*** GIVEN INFORMATION Section Begins ***

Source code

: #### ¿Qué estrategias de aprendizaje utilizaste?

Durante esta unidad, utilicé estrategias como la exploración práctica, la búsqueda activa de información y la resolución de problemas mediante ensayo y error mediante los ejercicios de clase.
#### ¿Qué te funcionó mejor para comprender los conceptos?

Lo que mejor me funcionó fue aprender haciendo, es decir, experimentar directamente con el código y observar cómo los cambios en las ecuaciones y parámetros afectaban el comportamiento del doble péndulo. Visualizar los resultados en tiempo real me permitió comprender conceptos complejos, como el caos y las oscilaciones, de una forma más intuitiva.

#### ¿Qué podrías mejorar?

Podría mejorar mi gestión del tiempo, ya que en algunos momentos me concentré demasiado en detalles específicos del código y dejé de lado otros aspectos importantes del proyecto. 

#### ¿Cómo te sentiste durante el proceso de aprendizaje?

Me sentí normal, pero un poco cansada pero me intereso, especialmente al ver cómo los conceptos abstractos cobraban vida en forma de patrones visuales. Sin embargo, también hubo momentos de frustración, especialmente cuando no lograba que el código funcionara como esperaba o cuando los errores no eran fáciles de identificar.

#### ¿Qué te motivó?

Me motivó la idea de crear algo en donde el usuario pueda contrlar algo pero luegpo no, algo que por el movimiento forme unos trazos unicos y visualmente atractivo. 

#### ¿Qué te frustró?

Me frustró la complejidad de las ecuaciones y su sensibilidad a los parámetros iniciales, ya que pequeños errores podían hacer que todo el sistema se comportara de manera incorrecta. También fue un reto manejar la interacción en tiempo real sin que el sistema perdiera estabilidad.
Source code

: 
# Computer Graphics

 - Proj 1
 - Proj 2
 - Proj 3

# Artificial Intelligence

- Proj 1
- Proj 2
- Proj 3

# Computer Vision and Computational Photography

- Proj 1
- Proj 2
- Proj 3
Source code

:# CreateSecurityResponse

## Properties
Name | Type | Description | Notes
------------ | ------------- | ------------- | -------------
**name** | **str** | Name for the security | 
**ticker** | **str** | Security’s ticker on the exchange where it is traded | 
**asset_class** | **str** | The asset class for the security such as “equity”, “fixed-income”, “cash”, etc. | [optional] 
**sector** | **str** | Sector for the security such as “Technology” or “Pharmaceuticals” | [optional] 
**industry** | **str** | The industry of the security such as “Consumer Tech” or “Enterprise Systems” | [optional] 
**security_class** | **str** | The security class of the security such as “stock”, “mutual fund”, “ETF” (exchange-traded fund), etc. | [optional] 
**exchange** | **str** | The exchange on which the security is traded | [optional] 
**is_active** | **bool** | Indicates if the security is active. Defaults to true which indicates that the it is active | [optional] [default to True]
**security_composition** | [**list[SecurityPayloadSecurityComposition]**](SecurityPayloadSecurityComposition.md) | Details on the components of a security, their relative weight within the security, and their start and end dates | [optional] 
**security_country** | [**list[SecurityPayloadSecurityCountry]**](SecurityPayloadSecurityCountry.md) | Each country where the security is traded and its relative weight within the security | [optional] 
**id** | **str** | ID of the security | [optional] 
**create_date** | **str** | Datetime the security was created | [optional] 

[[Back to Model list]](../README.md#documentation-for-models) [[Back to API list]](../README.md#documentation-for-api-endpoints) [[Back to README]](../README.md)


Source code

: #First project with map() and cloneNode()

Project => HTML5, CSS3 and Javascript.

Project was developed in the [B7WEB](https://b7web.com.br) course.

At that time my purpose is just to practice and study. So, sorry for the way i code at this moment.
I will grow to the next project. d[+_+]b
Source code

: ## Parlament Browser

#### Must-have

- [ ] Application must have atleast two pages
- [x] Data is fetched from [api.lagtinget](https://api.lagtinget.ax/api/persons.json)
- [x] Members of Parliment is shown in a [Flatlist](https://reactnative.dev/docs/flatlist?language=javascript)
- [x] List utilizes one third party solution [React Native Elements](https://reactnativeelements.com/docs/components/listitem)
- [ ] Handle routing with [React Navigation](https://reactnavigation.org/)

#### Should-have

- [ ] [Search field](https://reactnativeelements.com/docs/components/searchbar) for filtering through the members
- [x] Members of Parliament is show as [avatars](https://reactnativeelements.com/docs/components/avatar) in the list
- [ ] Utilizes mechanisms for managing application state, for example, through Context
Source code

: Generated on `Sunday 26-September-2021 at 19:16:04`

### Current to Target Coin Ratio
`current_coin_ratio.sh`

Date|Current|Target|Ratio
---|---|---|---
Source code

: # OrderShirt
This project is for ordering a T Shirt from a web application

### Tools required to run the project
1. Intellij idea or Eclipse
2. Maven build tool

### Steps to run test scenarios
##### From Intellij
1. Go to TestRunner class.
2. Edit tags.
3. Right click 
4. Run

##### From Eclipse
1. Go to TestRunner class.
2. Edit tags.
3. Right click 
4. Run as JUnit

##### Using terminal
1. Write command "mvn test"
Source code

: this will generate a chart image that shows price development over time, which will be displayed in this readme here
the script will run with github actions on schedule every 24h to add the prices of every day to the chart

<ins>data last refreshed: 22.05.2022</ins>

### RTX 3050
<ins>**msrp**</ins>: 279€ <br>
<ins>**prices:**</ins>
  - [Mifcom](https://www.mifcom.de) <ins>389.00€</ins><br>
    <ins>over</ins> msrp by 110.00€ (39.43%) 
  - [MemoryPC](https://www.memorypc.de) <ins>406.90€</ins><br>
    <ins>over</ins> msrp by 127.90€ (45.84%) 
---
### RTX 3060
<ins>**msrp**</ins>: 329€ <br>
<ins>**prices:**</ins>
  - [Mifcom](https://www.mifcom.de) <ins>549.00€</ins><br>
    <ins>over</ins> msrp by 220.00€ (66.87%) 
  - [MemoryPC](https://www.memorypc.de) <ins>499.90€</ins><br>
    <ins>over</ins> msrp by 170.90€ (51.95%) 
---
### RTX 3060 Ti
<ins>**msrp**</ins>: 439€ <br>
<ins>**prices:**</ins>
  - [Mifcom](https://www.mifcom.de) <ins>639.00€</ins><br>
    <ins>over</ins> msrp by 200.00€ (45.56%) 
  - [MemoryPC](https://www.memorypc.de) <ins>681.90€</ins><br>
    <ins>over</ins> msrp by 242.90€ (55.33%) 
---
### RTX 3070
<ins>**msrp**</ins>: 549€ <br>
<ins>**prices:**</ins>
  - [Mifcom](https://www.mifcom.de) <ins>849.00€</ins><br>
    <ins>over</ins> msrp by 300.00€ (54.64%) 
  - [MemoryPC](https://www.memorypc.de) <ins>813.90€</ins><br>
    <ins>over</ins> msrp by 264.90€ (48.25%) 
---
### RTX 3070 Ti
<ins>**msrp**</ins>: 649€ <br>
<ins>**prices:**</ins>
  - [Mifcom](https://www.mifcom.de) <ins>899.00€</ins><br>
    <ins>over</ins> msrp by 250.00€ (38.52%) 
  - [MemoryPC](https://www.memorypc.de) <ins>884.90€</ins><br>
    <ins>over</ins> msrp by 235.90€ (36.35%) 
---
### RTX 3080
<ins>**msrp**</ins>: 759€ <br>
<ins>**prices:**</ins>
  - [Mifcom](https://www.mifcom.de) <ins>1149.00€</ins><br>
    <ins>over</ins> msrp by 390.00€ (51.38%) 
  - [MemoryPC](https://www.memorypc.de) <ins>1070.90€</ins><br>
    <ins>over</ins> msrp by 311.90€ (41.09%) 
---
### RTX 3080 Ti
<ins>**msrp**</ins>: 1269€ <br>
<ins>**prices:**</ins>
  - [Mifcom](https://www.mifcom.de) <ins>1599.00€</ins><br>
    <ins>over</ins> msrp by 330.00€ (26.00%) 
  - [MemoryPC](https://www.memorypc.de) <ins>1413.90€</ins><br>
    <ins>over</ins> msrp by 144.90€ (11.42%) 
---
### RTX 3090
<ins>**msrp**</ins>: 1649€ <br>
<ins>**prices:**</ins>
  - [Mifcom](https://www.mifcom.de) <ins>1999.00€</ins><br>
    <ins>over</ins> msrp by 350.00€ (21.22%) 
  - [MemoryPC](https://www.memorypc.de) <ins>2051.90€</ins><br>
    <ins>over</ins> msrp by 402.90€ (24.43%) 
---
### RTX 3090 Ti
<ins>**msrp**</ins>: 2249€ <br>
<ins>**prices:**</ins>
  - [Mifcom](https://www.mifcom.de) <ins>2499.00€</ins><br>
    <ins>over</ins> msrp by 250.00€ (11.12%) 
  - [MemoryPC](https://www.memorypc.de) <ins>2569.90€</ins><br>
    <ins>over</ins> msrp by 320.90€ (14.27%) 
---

*** GIVEN INFORMATION Section Ends ***

TASK PROMPT - Scan the listing above. Gather each line that contains the word "frustró".

SOLUTION FOR THIS EXERCISE -
#### ¿Qué te frustró?
Me frustró la complejidad de las ecuaciones y su sensibilidad a los parámetros iniciales, ya que pequeños errores podían hacer que todo el sistema se comportara de manera incorrecta. También fue un reto manejar la interacción en tiempo real sin que el sistema perdiera estabilidad.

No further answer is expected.